I came across this style of yoghurt from a good friend of mine. Her mother made this beautiful yoghurt with grated cucumber, coriander, grinded cumin seeds, salt and to my surprise, sugar. Which complimented the chicken well and everything else. It brought the whole dish together and has become my personal favourite style of yoghurt.




And is it really Ramadan without the famous fruit-chaat.


In this case it was a fruit salad, I decided to miss out the chaat masala as I feel the spices ruin the natural fruit flavour. Why ruin it with heaps of spices. Simple and delicious. You can put in any fruit you like, there are no limitations.

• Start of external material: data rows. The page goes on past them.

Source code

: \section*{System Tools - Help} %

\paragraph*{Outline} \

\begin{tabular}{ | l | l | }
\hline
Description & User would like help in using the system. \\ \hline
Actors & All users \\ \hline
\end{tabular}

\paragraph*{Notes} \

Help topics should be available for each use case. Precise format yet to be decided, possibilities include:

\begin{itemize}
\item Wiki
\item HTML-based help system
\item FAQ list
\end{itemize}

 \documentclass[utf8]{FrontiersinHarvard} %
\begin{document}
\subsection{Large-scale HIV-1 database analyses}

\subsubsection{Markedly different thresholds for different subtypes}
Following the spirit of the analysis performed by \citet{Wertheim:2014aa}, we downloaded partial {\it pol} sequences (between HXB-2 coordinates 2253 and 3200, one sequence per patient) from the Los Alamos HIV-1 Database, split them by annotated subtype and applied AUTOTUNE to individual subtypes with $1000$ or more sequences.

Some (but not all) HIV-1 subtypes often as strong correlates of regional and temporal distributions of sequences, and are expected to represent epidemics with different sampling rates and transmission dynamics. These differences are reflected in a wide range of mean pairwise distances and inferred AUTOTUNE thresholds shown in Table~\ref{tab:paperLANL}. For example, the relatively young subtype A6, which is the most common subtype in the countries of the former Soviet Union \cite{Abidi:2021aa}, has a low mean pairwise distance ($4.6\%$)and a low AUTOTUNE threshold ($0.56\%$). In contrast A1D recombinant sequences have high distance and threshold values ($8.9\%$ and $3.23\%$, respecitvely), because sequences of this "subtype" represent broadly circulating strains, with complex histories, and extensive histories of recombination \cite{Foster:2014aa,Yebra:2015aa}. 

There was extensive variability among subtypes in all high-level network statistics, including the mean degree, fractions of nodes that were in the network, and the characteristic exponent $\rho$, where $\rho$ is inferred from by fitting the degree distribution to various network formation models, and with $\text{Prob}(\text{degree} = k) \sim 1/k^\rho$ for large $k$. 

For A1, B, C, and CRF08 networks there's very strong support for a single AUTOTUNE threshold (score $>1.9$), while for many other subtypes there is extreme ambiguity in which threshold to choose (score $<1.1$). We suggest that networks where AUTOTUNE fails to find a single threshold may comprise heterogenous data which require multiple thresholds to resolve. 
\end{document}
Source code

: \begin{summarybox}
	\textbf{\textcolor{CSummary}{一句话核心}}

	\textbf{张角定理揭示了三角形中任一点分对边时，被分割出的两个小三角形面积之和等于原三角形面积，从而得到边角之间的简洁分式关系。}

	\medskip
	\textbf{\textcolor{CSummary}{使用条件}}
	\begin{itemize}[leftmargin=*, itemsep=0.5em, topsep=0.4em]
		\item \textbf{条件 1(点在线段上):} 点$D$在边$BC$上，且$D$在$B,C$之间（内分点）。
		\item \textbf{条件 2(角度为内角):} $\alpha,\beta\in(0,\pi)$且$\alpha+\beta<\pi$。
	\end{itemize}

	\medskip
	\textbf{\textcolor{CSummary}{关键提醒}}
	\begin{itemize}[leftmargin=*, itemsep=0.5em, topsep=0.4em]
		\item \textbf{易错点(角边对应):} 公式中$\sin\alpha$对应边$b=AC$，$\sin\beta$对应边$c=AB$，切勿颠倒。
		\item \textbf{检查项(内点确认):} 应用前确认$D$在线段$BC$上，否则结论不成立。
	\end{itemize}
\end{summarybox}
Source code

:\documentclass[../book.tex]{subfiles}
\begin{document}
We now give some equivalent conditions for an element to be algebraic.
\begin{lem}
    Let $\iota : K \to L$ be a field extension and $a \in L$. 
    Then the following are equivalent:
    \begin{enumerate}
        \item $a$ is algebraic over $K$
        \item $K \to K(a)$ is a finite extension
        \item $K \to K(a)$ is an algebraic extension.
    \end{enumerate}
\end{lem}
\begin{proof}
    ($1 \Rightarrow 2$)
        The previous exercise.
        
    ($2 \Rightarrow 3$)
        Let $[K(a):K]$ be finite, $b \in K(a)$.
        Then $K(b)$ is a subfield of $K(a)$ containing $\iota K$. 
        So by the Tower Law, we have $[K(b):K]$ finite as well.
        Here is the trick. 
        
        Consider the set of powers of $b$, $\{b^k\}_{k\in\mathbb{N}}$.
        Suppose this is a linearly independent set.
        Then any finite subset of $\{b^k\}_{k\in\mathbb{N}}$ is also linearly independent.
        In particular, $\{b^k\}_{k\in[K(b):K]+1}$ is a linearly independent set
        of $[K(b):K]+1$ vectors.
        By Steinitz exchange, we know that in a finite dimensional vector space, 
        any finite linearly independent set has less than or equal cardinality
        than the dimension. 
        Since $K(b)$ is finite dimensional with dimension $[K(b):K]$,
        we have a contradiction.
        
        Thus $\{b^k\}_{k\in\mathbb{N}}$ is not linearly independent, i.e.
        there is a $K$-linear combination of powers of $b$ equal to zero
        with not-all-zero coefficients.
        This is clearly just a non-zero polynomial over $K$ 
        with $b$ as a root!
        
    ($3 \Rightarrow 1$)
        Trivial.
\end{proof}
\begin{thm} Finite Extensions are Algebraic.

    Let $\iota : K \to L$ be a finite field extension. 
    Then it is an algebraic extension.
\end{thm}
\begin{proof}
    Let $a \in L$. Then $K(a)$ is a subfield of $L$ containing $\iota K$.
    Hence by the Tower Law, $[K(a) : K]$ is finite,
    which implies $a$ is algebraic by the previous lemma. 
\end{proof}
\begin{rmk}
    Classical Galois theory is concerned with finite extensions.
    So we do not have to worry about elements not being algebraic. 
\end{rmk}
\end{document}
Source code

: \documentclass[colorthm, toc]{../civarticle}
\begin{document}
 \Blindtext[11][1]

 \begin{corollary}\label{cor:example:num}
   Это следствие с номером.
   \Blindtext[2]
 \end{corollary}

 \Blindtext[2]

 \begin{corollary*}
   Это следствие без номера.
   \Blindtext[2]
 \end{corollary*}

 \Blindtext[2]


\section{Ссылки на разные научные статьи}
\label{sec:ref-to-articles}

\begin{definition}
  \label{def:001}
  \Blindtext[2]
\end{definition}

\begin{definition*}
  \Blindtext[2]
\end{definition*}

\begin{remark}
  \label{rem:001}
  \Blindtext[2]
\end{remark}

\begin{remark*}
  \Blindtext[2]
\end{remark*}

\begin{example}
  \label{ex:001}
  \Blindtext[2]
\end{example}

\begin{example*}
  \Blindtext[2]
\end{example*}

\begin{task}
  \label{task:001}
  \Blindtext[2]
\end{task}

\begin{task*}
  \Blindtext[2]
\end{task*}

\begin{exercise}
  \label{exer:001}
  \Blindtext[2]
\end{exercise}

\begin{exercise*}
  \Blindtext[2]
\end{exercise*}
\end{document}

I squeezed about 5/6 oranges for this dish, some people like to add in orange juice from a carton but I feel that takes away the originality of it.




“The household that has dates, will not go hungry” – (Sahih Muslim, Hadith)

Dates come with many beneficial qualities, these are:


  1. Very nutritious

  2. High in fibre

  3. Full of anti-oxidants to fight diseases

  4. Improves brain function

  5. May promote natural labour

  6. Good for bones as well as lowering cholesterol




Every year in our house, it’s tradition for us to make this lime drink, known as “skanjvee” (skanjvi?) anyways, this drink is so refreshing! and it only takes 5 minutes to make.

First you get a jug of cold water and put however much sugar you want in and let the sugar dissolve. Squeeze about 4/5 limes and there you have it. Bung it all together and add some ice. You can add in some mint, in Pakistan some people like to add in salt. But it’s not my cup of tea (or shall I say skanjvee?)


I think everyone’s house is different when it comes to Iftar and I’d like to know what you guys eat and what traditions you have during this month.